Composition Studies I: Theory
ENGE/ENGM-512

  • Template 2020
  • Section SAMPLE
  • 3 Credits
  • 12/01/2020 to 07/29/2100
  • Modified 12/02/2020

Mission Statement


As a Catholic university rooted in the liberal arts, we are a welcoming community of learners challenged by Franciscan values and charism, engaged in a continuous pursuit of knowledge, faith, wisdom, and justice, and ever mindful of a tradition that emphasizes reverence for creation, compassion and peacemaking. We strive for academic excellence in all programs, preparing women and men to contribute to the world through service and leadership. 

Description

This course, which is intended primarily for prospective teachers, will help you develop personally meaningful and useful ways of thinking about teaching writing. The class is rooted in the field of Composition Studies, which explores questions including: how do writers write? In what ways is writing teachable? In what ways is writing learnable? How should writing instructors approach errors in grammar or mechanics? Why should students write well? Who decides what it means to write well? How does writing respond to different social contexts? How does writing interact with other modes of communication, especially now that we communicate through digital platforms? Our class will explore these questions for theoretical and practical purposes. By the end of the course, you will have a better understanding of yourself as a writer and a teacher, and you will be equipped with practical tools for teaching writing.

This sample syllabus provides a basic overview of the course. The official course syllabus will be provided within the online course environment, accessible on the first scheduled day of class.

Objectives

Develop a working theory of writing: how to read it, how to do it, and how to teach it. This working theory will emerge from a familiarity with Composition Theory as an academic field and will be informed by the social contexts in which writing occurs, including the changing role of digital tools.

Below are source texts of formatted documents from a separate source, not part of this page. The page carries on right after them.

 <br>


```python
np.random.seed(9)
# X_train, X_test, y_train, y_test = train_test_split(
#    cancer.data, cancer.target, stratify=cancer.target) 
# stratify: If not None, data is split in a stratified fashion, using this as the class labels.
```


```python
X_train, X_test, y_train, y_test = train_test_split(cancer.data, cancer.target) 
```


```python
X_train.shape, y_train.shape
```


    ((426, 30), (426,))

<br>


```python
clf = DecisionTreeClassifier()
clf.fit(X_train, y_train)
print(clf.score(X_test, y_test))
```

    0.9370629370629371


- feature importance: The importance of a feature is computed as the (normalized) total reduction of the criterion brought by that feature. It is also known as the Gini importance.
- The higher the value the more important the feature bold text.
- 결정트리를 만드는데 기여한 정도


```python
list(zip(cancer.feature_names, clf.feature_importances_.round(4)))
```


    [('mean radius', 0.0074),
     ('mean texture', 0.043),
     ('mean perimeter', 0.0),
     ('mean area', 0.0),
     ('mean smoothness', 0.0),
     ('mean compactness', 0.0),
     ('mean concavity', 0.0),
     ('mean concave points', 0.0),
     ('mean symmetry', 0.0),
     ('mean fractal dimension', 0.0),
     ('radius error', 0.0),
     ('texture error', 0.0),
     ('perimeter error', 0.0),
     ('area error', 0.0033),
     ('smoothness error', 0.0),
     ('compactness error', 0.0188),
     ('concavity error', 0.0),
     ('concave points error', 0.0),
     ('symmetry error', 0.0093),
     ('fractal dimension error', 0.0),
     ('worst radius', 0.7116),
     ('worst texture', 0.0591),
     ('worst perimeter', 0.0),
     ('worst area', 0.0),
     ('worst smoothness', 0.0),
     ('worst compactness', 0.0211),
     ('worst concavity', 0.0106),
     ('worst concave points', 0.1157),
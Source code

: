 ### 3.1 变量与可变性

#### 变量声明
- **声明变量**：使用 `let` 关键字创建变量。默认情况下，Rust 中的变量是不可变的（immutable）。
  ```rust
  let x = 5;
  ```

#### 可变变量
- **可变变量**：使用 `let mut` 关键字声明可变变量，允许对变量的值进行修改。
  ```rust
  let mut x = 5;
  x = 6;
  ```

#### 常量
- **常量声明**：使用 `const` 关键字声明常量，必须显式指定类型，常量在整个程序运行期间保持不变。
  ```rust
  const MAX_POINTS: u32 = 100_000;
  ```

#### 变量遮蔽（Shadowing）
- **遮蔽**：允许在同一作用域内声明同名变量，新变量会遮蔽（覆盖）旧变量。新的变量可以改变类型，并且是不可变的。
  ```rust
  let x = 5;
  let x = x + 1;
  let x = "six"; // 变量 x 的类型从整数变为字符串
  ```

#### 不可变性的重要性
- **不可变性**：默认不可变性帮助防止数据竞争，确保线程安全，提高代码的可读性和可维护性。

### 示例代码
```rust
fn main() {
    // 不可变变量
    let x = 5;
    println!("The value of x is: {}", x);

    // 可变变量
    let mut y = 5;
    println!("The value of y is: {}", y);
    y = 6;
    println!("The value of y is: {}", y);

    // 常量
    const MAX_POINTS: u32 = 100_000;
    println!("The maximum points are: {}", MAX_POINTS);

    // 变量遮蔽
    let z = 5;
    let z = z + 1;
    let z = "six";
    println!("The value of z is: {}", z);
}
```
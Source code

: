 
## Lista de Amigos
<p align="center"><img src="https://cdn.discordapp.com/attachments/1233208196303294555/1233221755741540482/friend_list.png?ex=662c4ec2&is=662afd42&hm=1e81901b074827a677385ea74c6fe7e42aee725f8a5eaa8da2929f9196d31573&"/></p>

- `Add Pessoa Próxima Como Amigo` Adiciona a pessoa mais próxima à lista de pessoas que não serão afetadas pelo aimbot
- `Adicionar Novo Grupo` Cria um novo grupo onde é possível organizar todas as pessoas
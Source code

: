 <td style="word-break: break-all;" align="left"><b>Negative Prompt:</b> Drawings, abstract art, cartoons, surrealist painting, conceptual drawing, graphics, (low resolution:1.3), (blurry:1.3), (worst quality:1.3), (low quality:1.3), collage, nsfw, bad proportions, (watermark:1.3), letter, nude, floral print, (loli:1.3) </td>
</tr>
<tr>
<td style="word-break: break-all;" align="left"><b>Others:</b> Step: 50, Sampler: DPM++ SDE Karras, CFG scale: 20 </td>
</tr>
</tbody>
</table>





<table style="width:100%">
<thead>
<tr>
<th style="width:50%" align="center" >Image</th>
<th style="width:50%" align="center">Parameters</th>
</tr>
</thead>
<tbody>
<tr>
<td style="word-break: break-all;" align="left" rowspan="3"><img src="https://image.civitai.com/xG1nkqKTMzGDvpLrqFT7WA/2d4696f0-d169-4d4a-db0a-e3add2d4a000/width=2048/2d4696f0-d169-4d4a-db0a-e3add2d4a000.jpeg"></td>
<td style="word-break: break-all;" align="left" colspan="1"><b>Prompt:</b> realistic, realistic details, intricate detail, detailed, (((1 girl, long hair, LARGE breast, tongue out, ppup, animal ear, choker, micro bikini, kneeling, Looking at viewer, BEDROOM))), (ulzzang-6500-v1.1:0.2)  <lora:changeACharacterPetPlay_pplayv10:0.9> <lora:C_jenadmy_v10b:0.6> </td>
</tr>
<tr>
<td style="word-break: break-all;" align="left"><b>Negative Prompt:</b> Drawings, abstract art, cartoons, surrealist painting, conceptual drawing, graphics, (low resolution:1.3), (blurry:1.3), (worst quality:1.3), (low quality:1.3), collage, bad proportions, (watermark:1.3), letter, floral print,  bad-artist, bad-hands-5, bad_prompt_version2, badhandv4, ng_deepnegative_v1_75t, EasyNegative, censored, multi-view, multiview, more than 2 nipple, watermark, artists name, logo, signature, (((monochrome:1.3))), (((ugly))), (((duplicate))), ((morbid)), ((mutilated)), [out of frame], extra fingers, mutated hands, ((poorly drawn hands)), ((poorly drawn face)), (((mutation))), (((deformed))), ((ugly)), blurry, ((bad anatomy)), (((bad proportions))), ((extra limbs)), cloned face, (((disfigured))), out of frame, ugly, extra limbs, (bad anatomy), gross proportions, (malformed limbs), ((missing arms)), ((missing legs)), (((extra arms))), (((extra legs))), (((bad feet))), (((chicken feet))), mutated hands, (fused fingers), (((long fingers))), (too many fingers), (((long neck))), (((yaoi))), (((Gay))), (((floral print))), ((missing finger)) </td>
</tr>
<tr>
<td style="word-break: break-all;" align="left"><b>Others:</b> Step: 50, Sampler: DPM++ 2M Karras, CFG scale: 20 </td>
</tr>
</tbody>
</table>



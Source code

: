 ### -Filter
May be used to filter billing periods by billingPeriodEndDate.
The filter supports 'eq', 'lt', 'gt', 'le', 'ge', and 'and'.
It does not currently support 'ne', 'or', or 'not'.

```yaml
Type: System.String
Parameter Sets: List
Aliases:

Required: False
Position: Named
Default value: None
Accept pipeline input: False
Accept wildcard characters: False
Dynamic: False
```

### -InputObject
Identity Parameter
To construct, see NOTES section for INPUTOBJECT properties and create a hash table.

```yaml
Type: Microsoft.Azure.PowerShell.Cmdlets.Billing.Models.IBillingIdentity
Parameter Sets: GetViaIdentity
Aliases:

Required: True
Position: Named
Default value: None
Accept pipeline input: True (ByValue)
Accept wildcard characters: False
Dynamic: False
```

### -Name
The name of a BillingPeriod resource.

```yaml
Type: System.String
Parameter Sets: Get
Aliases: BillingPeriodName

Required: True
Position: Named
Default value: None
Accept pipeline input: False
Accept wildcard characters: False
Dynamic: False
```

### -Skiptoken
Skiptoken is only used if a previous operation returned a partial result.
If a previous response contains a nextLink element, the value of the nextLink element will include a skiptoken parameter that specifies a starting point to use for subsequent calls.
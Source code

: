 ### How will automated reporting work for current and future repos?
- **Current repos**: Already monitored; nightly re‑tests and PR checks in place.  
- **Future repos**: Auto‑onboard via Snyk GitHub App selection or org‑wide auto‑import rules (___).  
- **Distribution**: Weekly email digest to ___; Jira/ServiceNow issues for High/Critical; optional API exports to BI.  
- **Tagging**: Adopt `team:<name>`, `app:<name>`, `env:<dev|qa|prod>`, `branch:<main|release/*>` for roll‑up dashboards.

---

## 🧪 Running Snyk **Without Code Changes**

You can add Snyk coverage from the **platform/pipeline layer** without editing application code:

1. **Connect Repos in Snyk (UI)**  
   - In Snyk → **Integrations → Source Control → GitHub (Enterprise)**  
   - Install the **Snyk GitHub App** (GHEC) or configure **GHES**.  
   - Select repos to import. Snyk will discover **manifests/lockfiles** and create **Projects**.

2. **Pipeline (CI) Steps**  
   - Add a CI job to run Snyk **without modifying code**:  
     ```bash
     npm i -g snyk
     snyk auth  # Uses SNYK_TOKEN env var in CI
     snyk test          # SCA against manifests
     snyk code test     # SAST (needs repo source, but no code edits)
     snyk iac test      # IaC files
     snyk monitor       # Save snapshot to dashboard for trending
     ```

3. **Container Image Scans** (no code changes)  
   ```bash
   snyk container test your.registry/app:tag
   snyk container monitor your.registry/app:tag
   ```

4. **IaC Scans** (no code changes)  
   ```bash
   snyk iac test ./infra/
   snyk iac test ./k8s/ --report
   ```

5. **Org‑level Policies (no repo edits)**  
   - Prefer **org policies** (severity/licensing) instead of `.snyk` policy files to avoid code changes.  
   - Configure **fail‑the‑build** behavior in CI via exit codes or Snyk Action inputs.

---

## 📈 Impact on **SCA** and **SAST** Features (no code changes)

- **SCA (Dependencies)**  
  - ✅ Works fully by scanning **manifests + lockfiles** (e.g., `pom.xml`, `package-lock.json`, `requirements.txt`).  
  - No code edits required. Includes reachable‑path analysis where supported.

  • PRACTICE: Reading Reflections, Class Participation, Research Proposal
  • EVALUATION: Research Essay, Midterm Exam, Final Exam

Understand writing as a psychological, developmental, social, and embodied process. The writing process takes place across multiple iterations that encourage metacognition, or awareness of one’s own learning process. It also takes place in specific rhetorical situations.

  • PRACTICE: Reading Reflections, Class Participation, Research Proposal
  • EVALUATION: Research Essay, Midterm Exam, Final Exam

Materials

REQUIRED - Kassler, Linda Adler and Elizabeth Wardle. Naming What We Know, Classroom Edition: Threshold Concepts of Writing Studies (978-1607325772)

RECOMMENDED - Tate, Gary, et. al. A Guide to Composition Pedagogies (978-0199922161)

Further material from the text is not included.